◆ **Task instructions**
Start at the line with "### 1. Compile-time" in the records below, stop at the line with "### **Method Overloading:**", and return every line in that span exactly, the two end lines included.

--

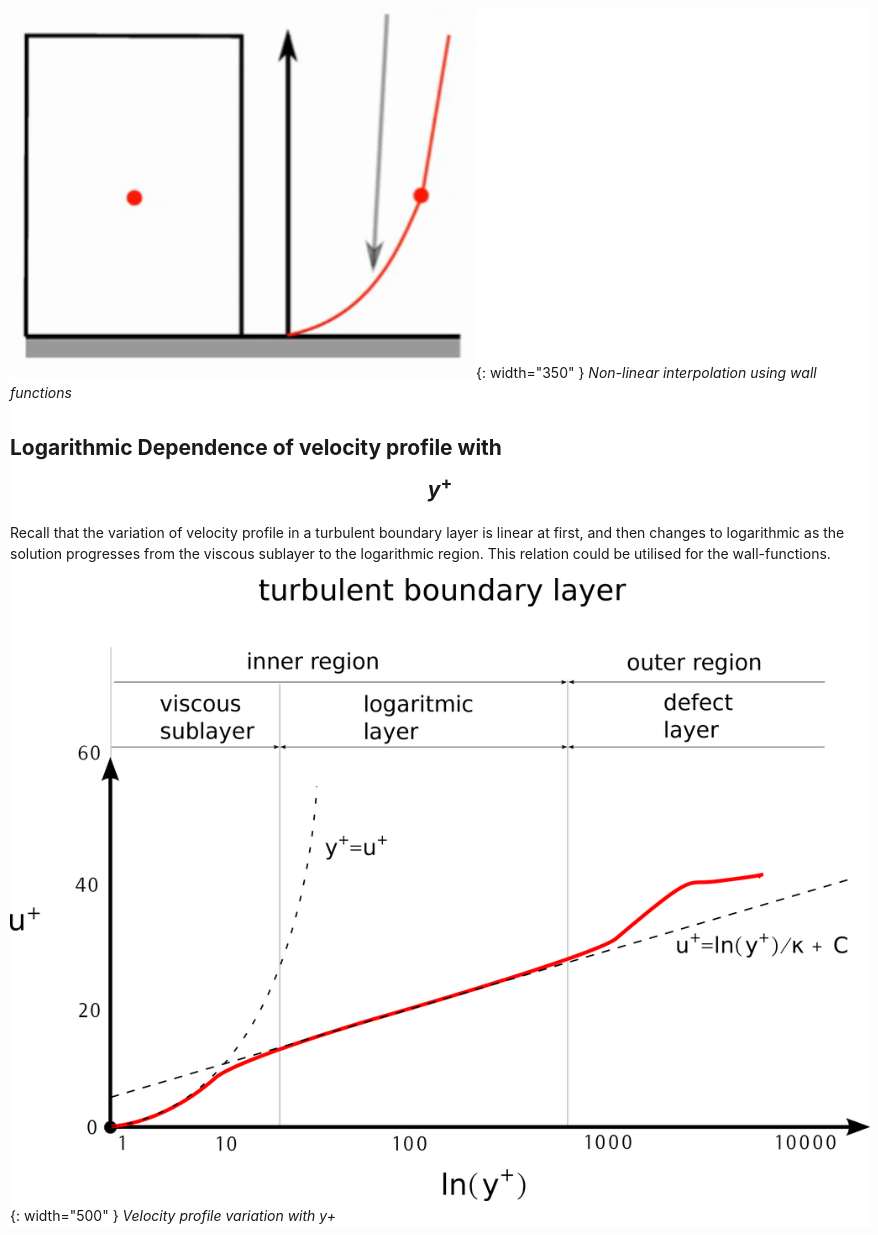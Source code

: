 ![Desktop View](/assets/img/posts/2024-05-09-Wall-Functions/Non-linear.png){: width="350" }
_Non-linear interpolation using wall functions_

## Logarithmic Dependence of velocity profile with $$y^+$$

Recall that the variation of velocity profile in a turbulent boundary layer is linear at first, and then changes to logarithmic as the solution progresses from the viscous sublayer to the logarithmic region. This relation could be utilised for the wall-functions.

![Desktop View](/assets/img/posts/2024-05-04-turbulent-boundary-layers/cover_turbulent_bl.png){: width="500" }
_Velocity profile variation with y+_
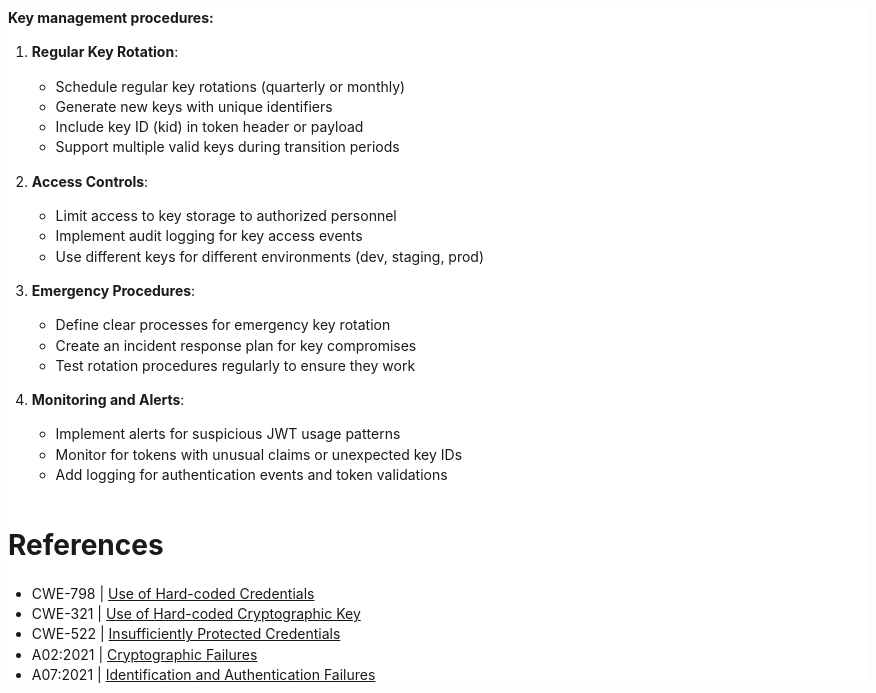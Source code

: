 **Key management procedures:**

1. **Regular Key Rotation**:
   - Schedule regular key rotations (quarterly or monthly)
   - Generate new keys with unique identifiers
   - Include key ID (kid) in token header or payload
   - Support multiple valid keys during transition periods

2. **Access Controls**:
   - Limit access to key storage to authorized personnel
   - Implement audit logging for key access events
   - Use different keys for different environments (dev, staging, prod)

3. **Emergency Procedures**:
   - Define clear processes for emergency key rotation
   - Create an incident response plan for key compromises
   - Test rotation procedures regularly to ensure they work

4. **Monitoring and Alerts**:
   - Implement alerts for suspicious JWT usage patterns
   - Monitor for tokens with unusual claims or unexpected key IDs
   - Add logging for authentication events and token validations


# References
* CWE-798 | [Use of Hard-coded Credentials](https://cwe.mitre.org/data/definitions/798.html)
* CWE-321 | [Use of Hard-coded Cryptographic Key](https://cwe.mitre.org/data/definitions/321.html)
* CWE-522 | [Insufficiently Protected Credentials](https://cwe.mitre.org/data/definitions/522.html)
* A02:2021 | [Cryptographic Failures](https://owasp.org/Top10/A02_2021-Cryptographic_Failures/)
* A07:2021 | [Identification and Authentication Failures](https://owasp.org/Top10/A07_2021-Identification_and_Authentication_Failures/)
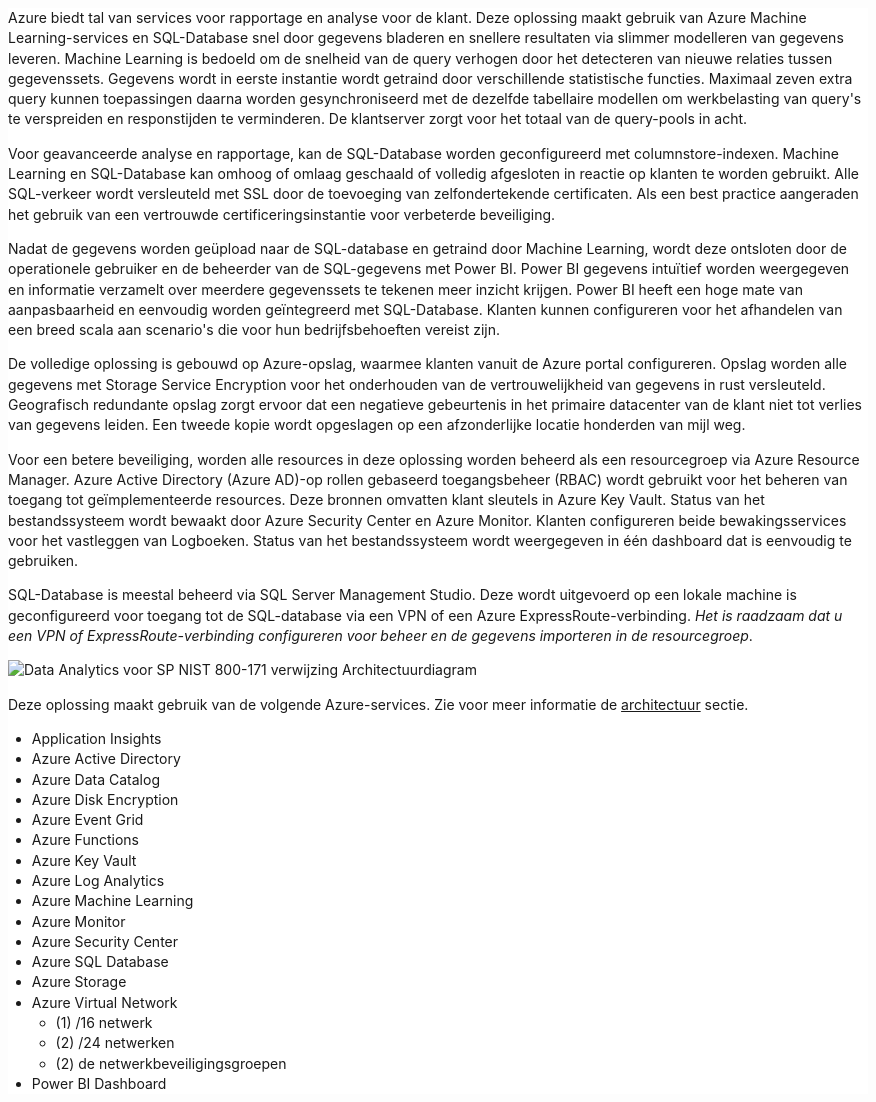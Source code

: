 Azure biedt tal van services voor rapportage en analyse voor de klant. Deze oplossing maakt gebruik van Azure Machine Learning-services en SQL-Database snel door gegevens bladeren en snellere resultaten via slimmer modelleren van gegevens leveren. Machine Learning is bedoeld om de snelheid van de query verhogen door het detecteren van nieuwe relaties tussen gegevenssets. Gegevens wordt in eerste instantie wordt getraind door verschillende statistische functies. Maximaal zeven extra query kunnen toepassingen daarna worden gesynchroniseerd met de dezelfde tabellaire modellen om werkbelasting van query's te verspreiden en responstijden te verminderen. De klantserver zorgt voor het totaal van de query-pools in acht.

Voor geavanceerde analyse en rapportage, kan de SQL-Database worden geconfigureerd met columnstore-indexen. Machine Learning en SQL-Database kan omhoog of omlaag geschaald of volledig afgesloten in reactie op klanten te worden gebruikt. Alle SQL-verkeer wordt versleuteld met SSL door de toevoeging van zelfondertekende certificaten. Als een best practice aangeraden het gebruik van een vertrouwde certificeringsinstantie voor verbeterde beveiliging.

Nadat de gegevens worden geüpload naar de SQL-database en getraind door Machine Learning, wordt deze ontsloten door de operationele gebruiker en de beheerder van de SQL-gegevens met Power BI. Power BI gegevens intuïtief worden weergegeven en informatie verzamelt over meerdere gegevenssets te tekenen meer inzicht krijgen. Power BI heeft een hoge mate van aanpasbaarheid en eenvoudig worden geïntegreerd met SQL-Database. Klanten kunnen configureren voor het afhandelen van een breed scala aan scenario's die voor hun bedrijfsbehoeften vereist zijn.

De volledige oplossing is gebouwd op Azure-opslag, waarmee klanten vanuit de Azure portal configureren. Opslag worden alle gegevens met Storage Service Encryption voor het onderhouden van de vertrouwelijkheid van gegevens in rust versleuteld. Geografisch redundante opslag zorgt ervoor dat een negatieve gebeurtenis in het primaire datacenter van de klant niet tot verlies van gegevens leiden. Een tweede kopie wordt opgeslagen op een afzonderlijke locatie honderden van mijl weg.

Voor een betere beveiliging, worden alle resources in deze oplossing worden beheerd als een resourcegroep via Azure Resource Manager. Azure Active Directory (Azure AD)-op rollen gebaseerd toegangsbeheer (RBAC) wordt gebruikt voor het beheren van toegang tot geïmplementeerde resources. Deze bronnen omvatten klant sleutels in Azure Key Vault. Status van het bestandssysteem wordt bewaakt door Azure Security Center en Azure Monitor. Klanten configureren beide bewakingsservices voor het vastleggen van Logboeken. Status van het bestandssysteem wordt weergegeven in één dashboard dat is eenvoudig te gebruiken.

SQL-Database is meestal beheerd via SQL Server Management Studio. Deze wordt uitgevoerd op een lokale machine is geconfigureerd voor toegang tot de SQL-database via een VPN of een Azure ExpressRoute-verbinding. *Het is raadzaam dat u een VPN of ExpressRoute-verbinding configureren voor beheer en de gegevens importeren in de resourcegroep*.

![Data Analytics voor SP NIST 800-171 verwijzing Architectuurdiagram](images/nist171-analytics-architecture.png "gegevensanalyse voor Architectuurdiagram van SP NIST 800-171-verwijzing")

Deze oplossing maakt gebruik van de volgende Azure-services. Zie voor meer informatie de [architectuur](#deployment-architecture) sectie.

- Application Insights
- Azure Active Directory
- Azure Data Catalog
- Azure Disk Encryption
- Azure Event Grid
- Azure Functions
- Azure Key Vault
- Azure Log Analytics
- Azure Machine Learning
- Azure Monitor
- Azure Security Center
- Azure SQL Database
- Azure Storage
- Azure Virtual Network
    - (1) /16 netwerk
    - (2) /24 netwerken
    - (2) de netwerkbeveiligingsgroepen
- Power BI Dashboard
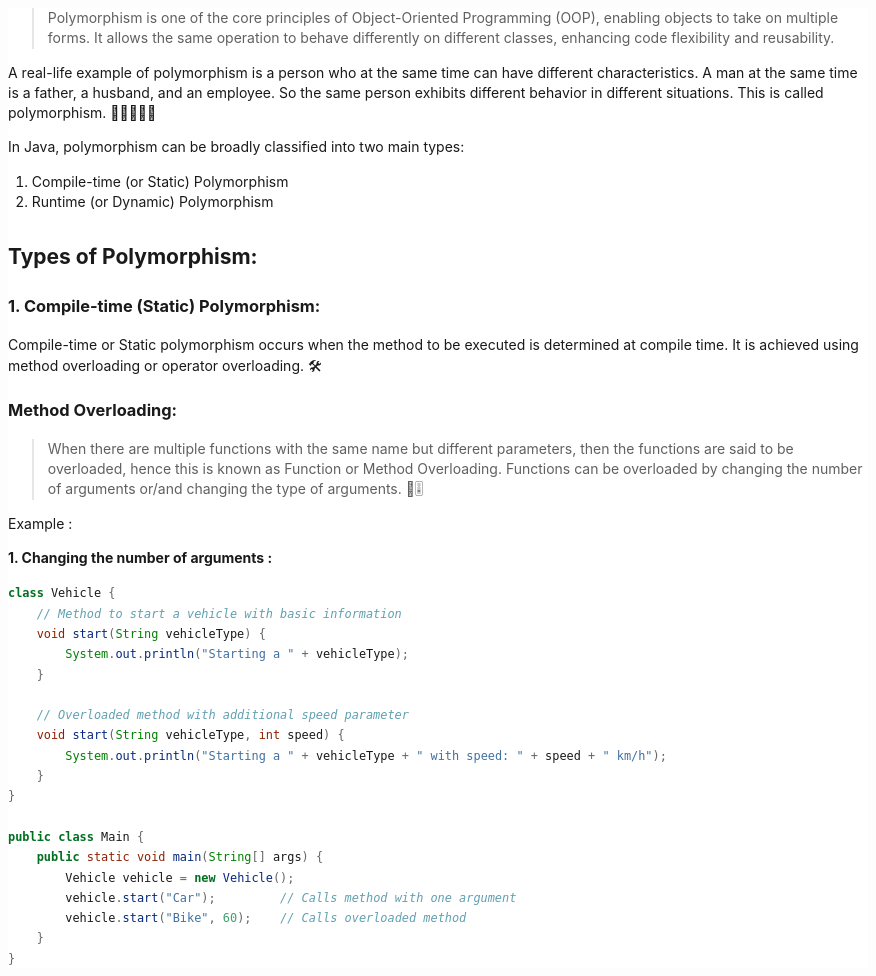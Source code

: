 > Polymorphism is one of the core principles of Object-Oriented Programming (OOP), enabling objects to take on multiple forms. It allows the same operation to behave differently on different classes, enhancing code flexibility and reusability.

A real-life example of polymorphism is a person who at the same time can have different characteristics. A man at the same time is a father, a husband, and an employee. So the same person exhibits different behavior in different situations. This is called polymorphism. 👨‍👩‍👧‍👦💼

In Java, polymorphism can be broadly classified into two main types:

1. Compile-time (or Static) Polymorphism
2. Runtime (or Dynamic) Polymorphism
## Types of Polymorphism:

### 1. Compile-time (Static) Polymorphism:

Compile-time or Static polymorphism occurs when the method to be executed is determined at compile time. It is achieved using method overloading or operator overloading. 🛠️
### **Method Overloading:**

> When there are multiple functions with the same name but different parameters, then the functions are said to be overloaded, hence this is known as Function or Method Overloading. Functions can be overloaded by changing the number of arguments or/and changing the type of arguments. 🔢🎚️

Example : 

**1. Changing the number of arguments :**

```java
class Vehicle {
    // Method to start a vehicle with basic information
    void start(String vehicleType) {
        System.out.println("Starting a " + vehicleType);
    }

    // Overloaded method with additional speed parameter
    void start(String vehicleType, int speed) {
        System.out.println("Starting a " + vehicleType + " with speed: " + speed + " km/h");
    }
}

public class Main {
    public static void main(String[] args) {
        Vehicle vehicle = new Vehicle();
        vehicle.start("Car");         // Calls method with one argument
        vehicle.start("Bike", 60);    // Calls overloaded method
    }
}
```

--

◆ **Expected output**
### 1. Compile-time (Static) Polymorphism:

Compile-time or Static polymorphism occurs when the method to be executed is determined at compile time. It is achieved using method overloading or operator overloading. 🛠️
### **Method Overloading:**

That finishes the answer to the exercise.